In April 2022, the team announced plans for a downsized stadium on the site. The revised stadium plan, which is not contingent on the revival of the MLS bid, calls for a 12,000-15,000 seat facility that can be expanded in the future should demand warrant it.

On November 7, 2024, during an announcement that announced the team had been sold to the Wilton Rancheria tribe, plans to restart development on the site were announced, with a capacity of 12,000 that could be expanded to 20,000 should MLS move forward with expansion plans in Sacramento. The new plan calls for $175 million to be directed to the site and $42 million on surrounding infrastructure on the 31-acre site. The stadium and entertainment district are planned to be opened by 2027.

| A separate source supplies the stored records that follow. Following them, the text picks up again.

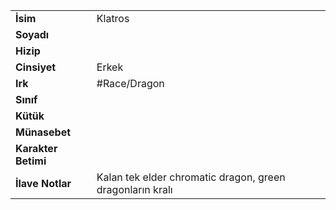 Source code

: |  |  |
  |---|---|
  | **İsim** | Klatros|
  | **Soyadı** | |
  | **Hizip** | |
  | **Cinsiyet** | Erkek|
  | **Irk** | #Race/Dragon|
  | **Sınıf** | |
  | **Kütük** | |
  | **Münasebet** | |
  | **Karakter Betimi** | |
  | **İlave Notlar** | Kalan tek elder chromatic dragon, green dragonların kralı|
   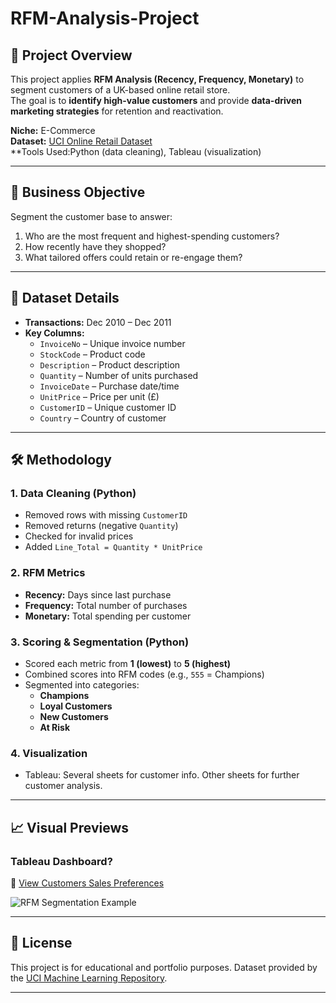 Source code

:# RFM-Analysis-Project


## 📌 Project Overview
This project applies **RFM Analysis (Recency, Frequency, Monetary)** to segment customers of a UK-based online retail store.  
The goal is to **identify high-value customers** and provide **data-driven marketing strategies** for retention and reactivation.

**Niche:** E-Commerce  
**Dataset:** [UCI Online Retail Dataset](https://archive.ics.uci.edu/dataset/352/online+retail)  
**Tools Used:Python (data cleaning), Tableau (visualization)

---

## 🎯 Business Objective
Segment the customer base to answer:
1. Who are the most frequent and highest-spending customers?
2. How recently have they shopped?
3. What tailored offers could retain or re-engage them?

---

## 📂 Dataset Details
- **Transactions:** Dec 2010 – Dec 2011
- **Key Columns:**  
  - `InvoiceNo` – Unique invoice number  
  - `StockCode` – Product code  
  - `Description` – Product description  
  - `Quantity` – Number of units purchased  
  - `InvoiceDate` – Purchase date/time  
  - `UnitPrice` – Price per unit (£)  
  - `CustomerID` – Unique customer ID  
  - `Country` – Country of customer  

---

## 🛠️ Methodology
### 1. **Data Cleaning (Python)**
- Removed rows with missing `CustomerID`
- Removed returns (negative `Quantity`)
- Checked for invalid prices
- Added `Line_Total = Quantity * UnitPrice`

### 2. **RFM Metrics**
- **Recency:** Days since last purchase  
- **Frequency:** Total number of purchases  
- **Monetary:** Total spending per customer  

### 3. **Scoring & Segmentation (Python)**
- Scored each metric from **1 (lowest)** to **5 (highest)**  
- Combined scores into RFM codes (e.g., `555` = Champions)  
- Segmented into categories:
  - **Champions**
  - **Loyal Customers**
  - **New Customers**
  - **At Risk**

### 4. **Visualization**
- Tableau: Several sheets for customer info. Other sheets for further customer analysis.

---

## 📈 Visual Previews
### Tableau Dashboard?
🔗 [View Customers Sales Preferences](https://public.tableau.com/views/RFMAnalysis_17547504359310/Sheet10?:language=en-US&:sid=&:redirect=auth&:display_count=n&:origin=viz_share_link) 

![RFM Segmentation Example](images/rfm_segments.png)

---

## 📜 License
This project is for educational and portfolio purposes. Dataset provided by the [UCI Machine Learning Repository](https://archive.ics.uci.edu).

---
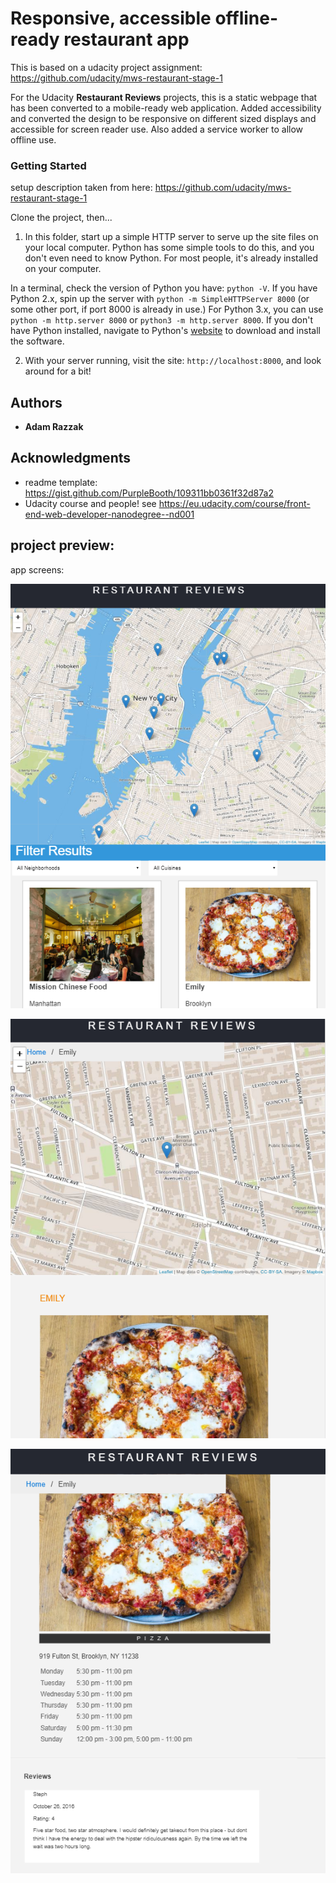 # Responsive, accessible offline-ready restaurant app

This is based on a udacity project assignment: https://github.com/udacity/mws-restaurant-stage-1

For the  Udacity **Restaurant Reviews** projects, this is a static webpage that has been converted to a mobile-ready web application. Added accessibility and converted the design to be responsive on different sized displays and accessible for screen reader use. Also added a service worker to allow offline use.

### Getting Started

setup description taken from here: https://github.com/udacity/mws-restaurant-stage-1

Clone the project, then...

1. In this folder, start up a simple HTTP server to serve up the site files on your local computer. Python has some simple tools to do this, and you don't even need to know Python. For most people, it's already installed on your computer. 

In a terminal, check the version of Python you have: `python -V`. If you have Python 2.x, spin up the server with `python -m SimpleHTTPServer 8000` (or some other port, if port 8000 is already in use.) For Python 3.x, you can use `python -m http.server 8000` or `python3 -m http.server 8000`. If you don't have Python installed, navigate to Python's [website](https://www.python.org/) to download and install the software.

2. With your server running, visit the site: `http://localhost:8000`, and look around for a bit!

## Authors

* **Adam Razzak** 

## Acknowledgments

* readme template: https://gist.github.com/PurpleBooth/109311bb0361f32d87a2
* Udacity course and people! see https://eu.udacity.com/course/front-end-web-developer-nanodegree--nd001

## project preview:

app screens:

![image of restaurant reviews app screen](./readme-img-1.PNG "restaurant reviews app screen")

![image of restaurant reviews app screen](./readme-img-2.PNG "restaurant reviews app screen")

![image of restaurant reviews app screen](./readme-img-3.PNG "restaurant reviews app screen")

Sacramento City Council unanimously voted to approve construction on the stadium on June 10, 2025.

==Design==
Approval for a new Sacramento Stadium at The Railyards site was given in 2016. The working stadium design for the expansion bid to MLS was unveiled in April 2019. It was designed with a closed bowl to have separate stands on different sides, creating a distinct character for each one, reminiscent of St James' Park. The seating was to feature the steepest grade in the league, as well as an untiered east side that would have borne similarities to Westfalenstadion's Yellow Wall.

In April 2022, a new release of renderings showed a pared down stadium with four free-standing stands at each side of the pitch. No roof structure is present. Main circulation around the stadium is at ground level, but there are connectors between all four stands at an elevated level.

By late March 2026, Wilton Rancheria and Sacramento Republic FC announced that Republic Stadium at The Railyards will be constructed as a 20,000+ seat soccer-first venue, forgoing the original plans to grow through phased expansion and building out the whole stadium during the current construction period.

==Major events==
===College soccer===
On October 14, 2020, the NCAA announced that the stadium would host the semifinals and finals of the NCAA College Cup soccer tournament in 2024 and 2025; the men's tournament in 2024 and the Women's College Cup in 2025. However, when stadium construction was halted in 2021, these events were moved to WakeMed Soccer Park, home of fellow USL Championship club North Carolina FC.